In plain terms = the country's top financial regulator admitted on the record that, as currently structured, the middlemen win and investors lose.
A Democratic Party lawmaker echoed the call, pledging to "gradually reduce the influence of leveraged products" to protect retail investors.
What is the parliamentary committee planning?
The Democratic Party's "Special Committee on Korea's Quality Capital Market" will hold a closed-door review on July 6, formally opening the second-half policy agenda of the 22nd National Assembly.
The review covers three paths: whether the products should stay listed, whether market-access rules need tightening, and whether a regulatory framework should be built from scratch.
A committee insider compared leveraged ETFs to short selling, warning that "if leveraged ETFs cost the stock market its credibility, they will weaken the capital market as a whole."

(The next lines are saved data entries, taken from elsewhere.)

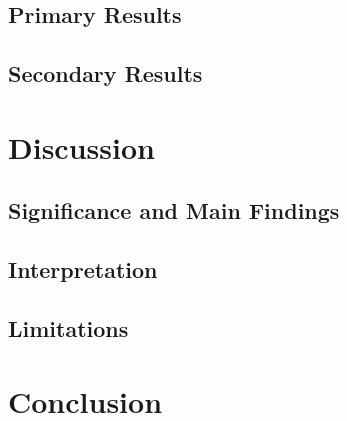 \documentclass[a4paper,10pt]{article}
\begin{document}
\subsection{Primary Results}

\subsection{Secondary Results}

\section{Discussion}

\subsection{Significance and Main Findings}

\subsection{Interpretation}

\subsection{Limitations}

\section{Conclusion}



\end{document}
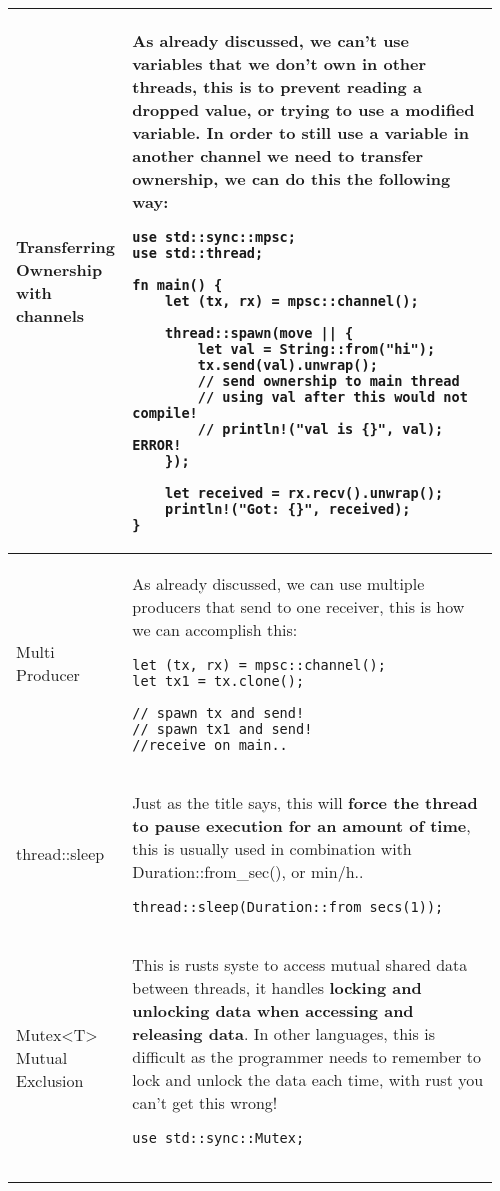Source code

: \documentclass[main.tex,fontsize=8pt,paper=a4,paper=portrait,DIV=calc,]{scrartcl}
\begin{document}
\begin{table}[ht!]
\begin{tabular}{|m{0.2\linewidth}|m{0.755\linewidth}|}
\hline
Transferring Ownership with channels & 
As already discussed, we can't use variables that we don't own in other threads, this is to prevent reading a dropped value, or trying to use a modified variable.\newline
In order to still use a variable in another channel we need to \textbf{transfer ownership}, we can do this the following way:\newline
\begin{lstlisting}
use std::sync::mpsc;
use std::thread;

fn main() {
    let (tx, rx) = mpsc::channel();

    thread::spawn(move || {
        let val = String::from("hi");
        tx.send(val).unwrap();
        // send ownership to main thread
        // using val after this would not compile!
        // println!("val is {}", val); ERROR!
    });

    let received = rx.recv().unwrap();
    println!("Got: {}", received);
}
\end{lstlisting}\\
\hline
Multi Producer & 
As already discussed, we can use multiple producers that send to one receiver, this is how we can accomplish this:\newline
\begin{lstlisting}
let (tx, rx) = mpsc::channel();
let tx1 = tx.clone();

// spawn tx and send!
// spawn tx1 and send!
//receive on main..
\end{lstlisting}\\
\hline
thread::sleep & 
Just as the title says, this will \textbf{force the thread to pause execution for an amount of time},\newline
this is usually used in combination with Duration::from\_sec(), or min/h..\newline
\begin{lstlisting}
thread::sleep(Duration::from_secs(1));
\end{lstlisting}\\
\hline
Mutex<T> Mutual Exclusion & 
This is rusts syste to access mutual shared data between threads, it handles \textbf{locking and unlocking data when accessing and releasing data}. \newline
In other languages, this is difficult as the programmer needs to remember to lock and unlock the data each time, with rust you can't get this wrong!\newline
\begin{lstlisting}
use std::sync::Mutex;


\end{lstlisting}
\end{tabular}
\end{table}
\end{document}
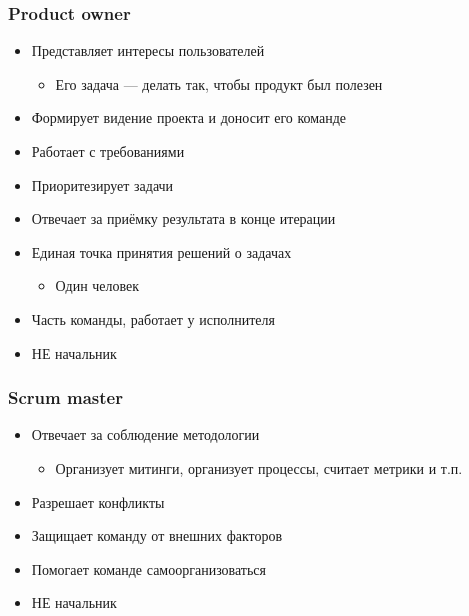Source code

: \documentclass{../../slides-style}
\begin{document}
    \begin{frame}
        \frametitle{Product owner}
        \begin{itemize}
            \item Представляет интересы пользователей
            \begin{itemize}
                \item Его задача --- делать так, чтобы продукт был полезен
            \end{itemize}
            \item Формирует видение проекта и доносит его команде
            \item Работает с требованиями
            \item Приоритезирует задачи
            \item Отвечает за приёмку результата в конце итерации
            \item Единая точка принятия решений о задачах
            \begin{itemize}
                \item Один человек
            \end{itemize}
            \item Часть команды, работает у исполнителя
            \item НЕ начальник
        \end{itemize}
    \end{frame}

    \begin{frame}
        \frametitle{Scrum master}
        \begin{itemize}
            \item Отвечает за соблюдение методологии
            \begin{itemize}
                \item Организует митинги, организует процессы, считает метрики и т.п.
            \end{itemize}
            \item Разрешает конфликты
            \item Защищает команду от внешних факторов
            \item Помогает команде самоорганизоваться
            \item НЕ начальник
        \end{itemize}
    \end{frame}
\end{document}
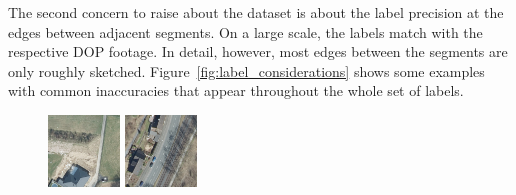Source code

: The second concern to raise about the dataset is about the label precision at the edges between adjacent segments. On a large scale, the labels match with the respective DOP footage. In detail, however, most edges between the segments are only roughly sketched. Figure~\ref{fig:label_considerations} shows some examples with common inaccuracies that appear throughout the whole set of labels.

\begin{figure}
    \newcommand{\LabelConsiderationImageWidth}{0.17\textwidth}
    \centering
    \includegraphics[width=\LabelConsiderationImageWidth]{images/consideration_labels/44883}
    \hspace{1mm}
    \includegraphics[width=\LabelConsiderationImageWidth]{images/consideration_labels/150815}

\end{figure}
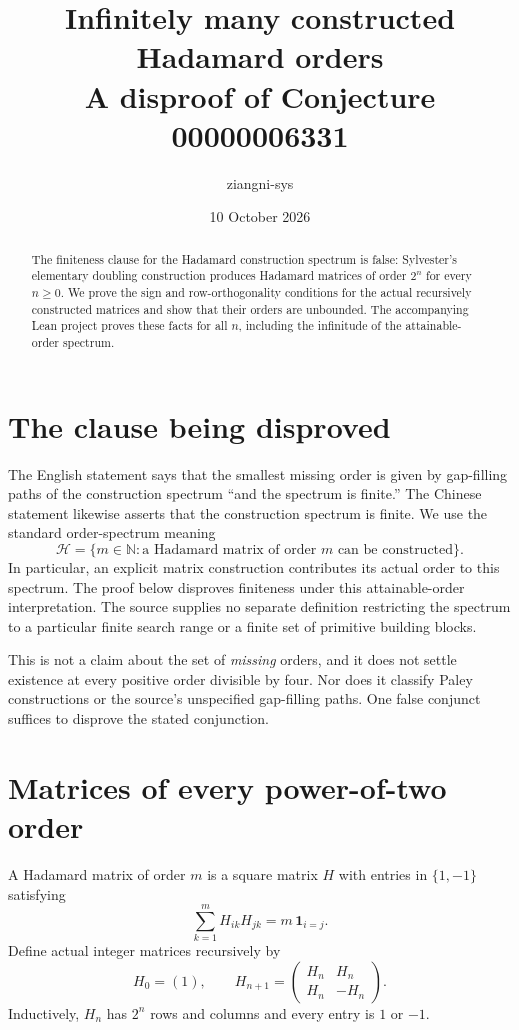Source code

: \documentclass[11pt]{article}
\title{Infinitely many constructed Hadamard orders\\A disproof of Conjecture 00000006331}
\author{ziangni-sys}\date{10 October 2026}
\begin{document}
\maketitle
\begin{abstract}
The finiteness clause for the Hadamard construction spectrum is false: Sylvester's elementary doubling construction produces Hadamard matrices of order $2^n$ for every $n\ge0$. We prove the sign and row-orthogonality conditions for the actual recursively constructed matrices and show that their orders are unbounded. The accompanying Lean project proves these facts for all $n$, including the infinitude of the attainable-order spectrum.
\end{abstract}

\section{The clause being disproved}
The English statement says that the smallest missing order is given by gap-filling paths of the construction spectrum ``and the spectrum is finite.'' The Chinese statement likewise asserts that the construction spectrum is finite. We use the standard order-spectrum meaning
\[
\mathcal H=\{m\in\mathbb N:\text{a Hadamard matrix of order }m\text{ can be constructed}\}.
\]
In particular, an explicit matrix construction contributes its actual order to this spectrum. The proof below disproves finiteness under this attainable-order interpretation. The source supplies no separate definition restricting the spectrum to a particular finite search range or a finite set of primitive building blocks.

This is not a claim about the set of \emph{missing} orders, and it does not settle existence at every positive order divisible by four. Nor does it classify Paley constructions or the source's unspecified gap-filling paths. One false conjunct suffices to disprove the stated conjunction.

\section{Matrices of every power-of-two order}
A Hadamard matrix of order $m$ is a square matrix $H$ with entries in $\{1,-1\}$ satisfying
\[
\sum_{k=1}^{m}H_{ik}H_{jk}=m\,\mathbf 1_{i=j}.
\]
Define actual integer matrices recursively by
\[
H_0=(1),\qquad
H_{n+1}=\begin{pmatrix}H_n&H_n\\H_n&-H_n\end{pmatrix}.
\]
Inductively, $H_n$ has $2^n$ rows and columns and every entry is $1$ or $-1$.
\end{document}
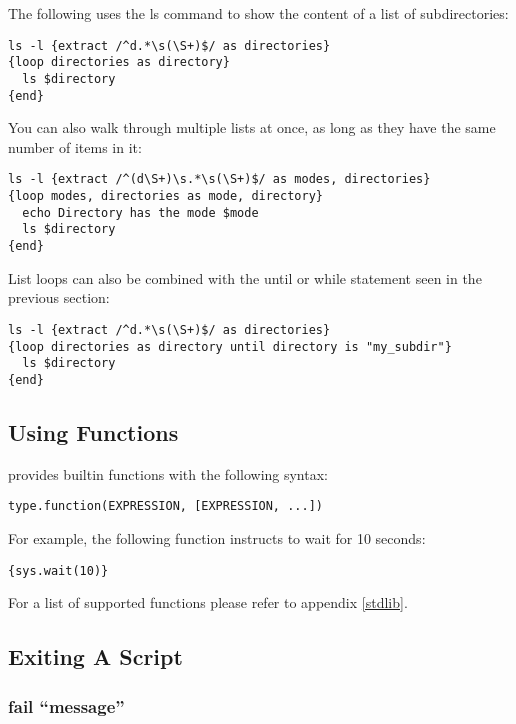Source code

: The following \product uses the ls command to show the content of a list 
of subdirectories: 

\begin{lstlisting}
ls -l {extract /^d.*\s(\S+)$/ as directories}
{loop directories as directory}
  ls $directory
{end}
\end{lstlisting}

You can also walk through multiple lists at once, as long as they have the 
same number of items in it: 

\begin{lstlisting}
ls -l {extract /^(d\S+)\s.*\s(\S+)$/ as modes, directories}
{loop modes, directories as mode, directory}
  echo Directory has the mode $mode
  ls $directory
{end}
\end{lstlisting}

List loops can also be combined with the until or while statement seen in 
the previous section: 

\begin{lstlisting}
ls -l {extract /^d.*\s(\S+)$/ as directories}
{loop directories as directory until directory is "my_subdir"}
  ls $directory
{end}
\end{lstlisting}


\subsection{Using Functions}

\product provides builtin functions with the following syntax: 

\begin{lstlisting}
type.function(EXPRESSION, [EXPRESSION, ...])
\end{lstlisting}

For example, the following function instructs \product to wait for 10 seconds: 

\begin{lstlisting}
{sys.wait(10)}
\end{lstlisting}

For a list of supported functions please refer to appendix \ref{stdlib}.


\subsection{Exiting A Script}

\subsubsection{fail ``message''}

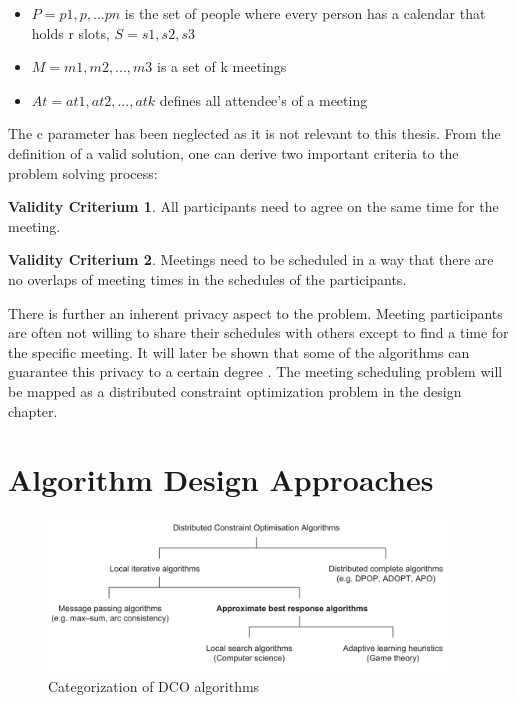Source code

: \begin{itemize}
\item \(P = {p1, p, ... pn}\) is the set of people where every person has a calendar that holds r slots, \(S = {s1,s2,s3}\)
\item \(M = {m1, m2, ..., m3}\) is a set of k meetings
\item \(At = {at1, at2, ..., atk}\) defines all attendee's of a meeting
\end{itemize}

The c parameter has been neglected as it is not relevant to this thesis. From the definition of a valid solution, one can derive two important criteria to the problem solving process:
\theoremstyle{definition}
\newtheorem{hardconstraint1}{Validity Criterium}
\begin{hardconstraint1}
All participants need to agree on the same time for the meeting.
\end{hardconstraint1}
\begin{hardconstraint1}
Meetings need to be scheduled in a way that there are no overlaps of meeting times in the schedules of the participants.
\end{hardconstraint1}
    
There is further an inherent privacy aspect to the problem. Meeting participants are often not willing to share their schedules with others except to find a time for the specific meeting. It will later be shown that some of the algorithms can guarantee this privacy to a certain degree \cite{Farinelli} \cite{Scheduling}. The meeting scheduling problem will be mapped as a distributed constraint optimization problem in the design chapter.
    
\section{Algorithm Design Approaches}

\begin{figure}[h]
\includegraphics[width=400px]{graphics/overview_algos}
\caption{Categorization of DCO algorithms \cite{Chapman2011}}
\label{fig:categorization}
\end{figure}


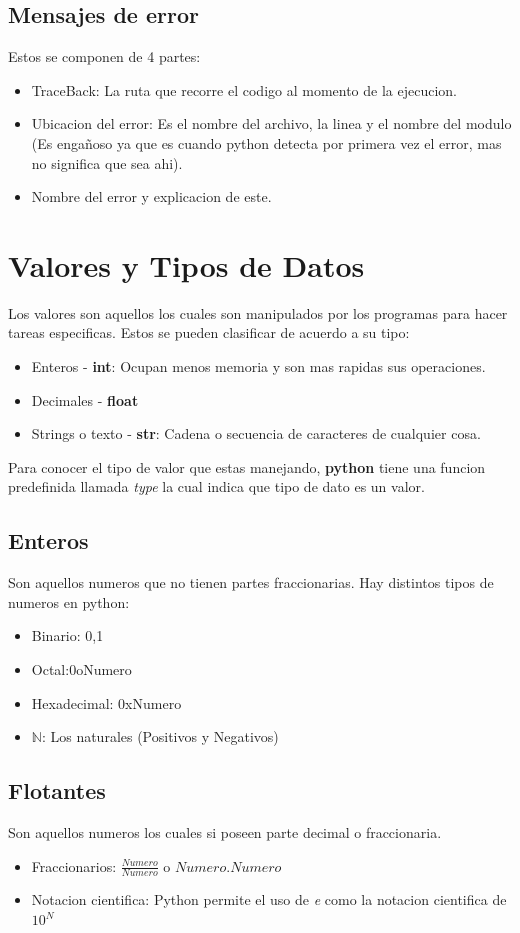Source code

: \documentclass{article}
\begin{document}
\subsection{Mensajes de error}
Estos se componen  de 4 partes: 
\begin{itemize}
    \item TraceBack: La ruta que recorre el codigo al momento de la ejecucion.
    \item Ubicacion del error: Es el nombre del archivo, la linea y el nombre del modulo (Es engañoso ya que es cuando python detecta por primera vez el error, mas no significa que sea ahi). 
    \item Nombre del error y explicacion de este.
\end{itemize}
\section{Valores y Tipos de Datos}
Los valores son aquellos los cuales son manipulados por los programas para hacer tareas especificas. Estos se pueden clasificar de acuerdo a su tipo:
\begin{itemize}
    \item Enteros - \textbf{int}: Ocupan menos memoria y son mas rapidas sus operaciones.
    \item Decimales - \textbf{float}
    \item Strings o texto - \textbf{str}: Cadena o secuencia de caracteres de cualquier cosa.
\end{itemize}
Para conocer el tipo de valor que estas manejando, \textbf{python} tiene una funcion predefinida llamada \textit{type} la cual indica que tipo de dato es un valor. 
\subsection{Enteros}
Son aquellos numeros que no tienen partes fraccionarias. Hay distintos tipos de numeros en python:
\begin{itemize}
    \item Binario: 0,1
    \item Octal:0oNumero
    \item Hexadecimal: 0xNumero
    \item \(\mathbb{N}\): Los naturales (Positivos y Negativos)
\end{itemize}
\subsection{Flotantes}
Son aquellos numeros los cuales si poseen parte decimal o fraccionaria. 
\begin{itemize}
    \item Fraccionarios: \(\frac{Numero}{Numero}\) o \(Numero.Numero\)
    \item Notacion cientifica: Python permite el uso de \textit{e} como la notacion cientifica de \(10^N\)
\end{itemize}
\end{document}
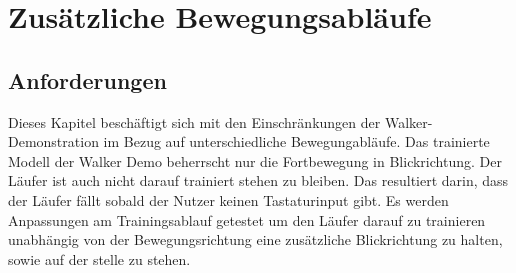 \section{Zusätzliche Bewegungsabläufe}
\subsection{Anforderungen}
Dieses Kapitel beschäftigt sich mit den Einschränkungen der Walker-Demonstration im Bezug auf unterschiedliche Bewegungabläufe. Das trainierte Modell der Walker Demo beherrscht nur die Fortbewegung in Blickrichtung. Der Läufer ist auch nicht darauf trainiert stehen zu bleiben. Das resultiert darin, dass der Läufer fällt sobald der Nutzer keinen Tastaturinput gibt. Es werden Anpassungen am Trainingsablauf getestet um den Läufer darauf zu trainieren unabhängig von der Bewegungsrichtung eine zusätzliche Blickrichtung zu halten, sowie auf der stelle zu stehen.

What does this mean for the market?
The semiconductor sector is running hot, with capital flooding into Samsung Electronics and SK Hynix; leveraged products are seen as amplifying that concentration further.
This means → if access thresholds tighten or product size is capped, the short-term liquidity profile of both stocks could shift materially.
But multiple procedural steps separate an internal review from actual legislation, and the financial authorities' cooperation remains a key variable — timing and severity are still uncertain.
Content is for reference only, not financial advice.